Re: Incredibly poor performance of mdraid-1 with 2 SSD Samsung 840 PRO

Stan Hoeppner <stan@xxxxxxxxxxxxxxxxx> · Thu, 25 Apr 2013 05:56:41 -0500

On 4/24/2013 4:46 PM, Andrei Banu wrote:

> 1. How can I at least start trying to find the daemon that might be
> doing this?

For you, I'd say grab a bucket of popcorn and watch top and iotop for a
while during peak use periods.  Fire up two ssh sessions and watch both
simultaneously, left and right on your screen.  You need to become
familiar with your system, what the applications are doing to cpu, mem,
and io.

When you're not doing that, use Google.  Start reading about problems
others have with "[jbd2/]" and/or super slow performance with very fast
SSDs.

> 2. I am not sure what real time TRIM is.

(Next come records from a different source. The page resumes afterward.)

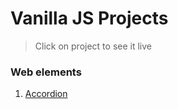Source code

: # Vanilla JS Projects #
> Click on project to see it live

### Web elements ###
1. [Accordion](https://eddiemm.github.io/vanilla-js/accordion)
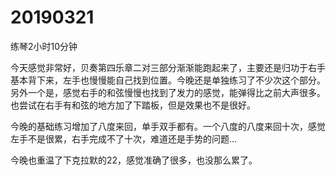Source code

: # 20190321

练琴2小时10分钟

今天感觉非常好，贝奏第四乐章二对三部分渐渐能跑起来了，主要还是归功于右手基本背下来，左手也慢慢能自己找到位置。今晚还是单独练习了不少次这个部分。另外一个是，感觉右手的和弦慢慢也找到了发力的感觉，能弹得比之前大声很多。也尝试在右手有和弦的地方加了下踏板，但是效果也不是很好。

今晚的基础练习增加了八度来回，单手双手都有。一个八度的八度来回十次，感觉左手不是很累，右手完成不了十次，难道还是手势的问题...

今晚也重温了下克拉默的22，感觉准确了很多，也没那么累了。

I thought there was the
> 'discard' option in
> fstab (which I tried and didn't help) and other command like trims

discard = realtime trim

If it's not enabled then this isn't the source of your problem.

> I am not really sure where do I go from here. I am a bit lost as it
> seems we hit
> a dead end.

There's only so much we can do.  The problem appears to have nothing to
do with md/RAID.  I'm doing my best to point you in the right
direction(s), but I'm neither a CentOS nor EXT4 user and am not familiar
with those ecosystems nor support channels.

You need to research your problem via Google, interface with other
CentOS users and others using the same type of cpanel based hosting
software stack.

If I had access to the box I'm sure I could figure this out for you, but
this isn't something I'm willing to do at this time.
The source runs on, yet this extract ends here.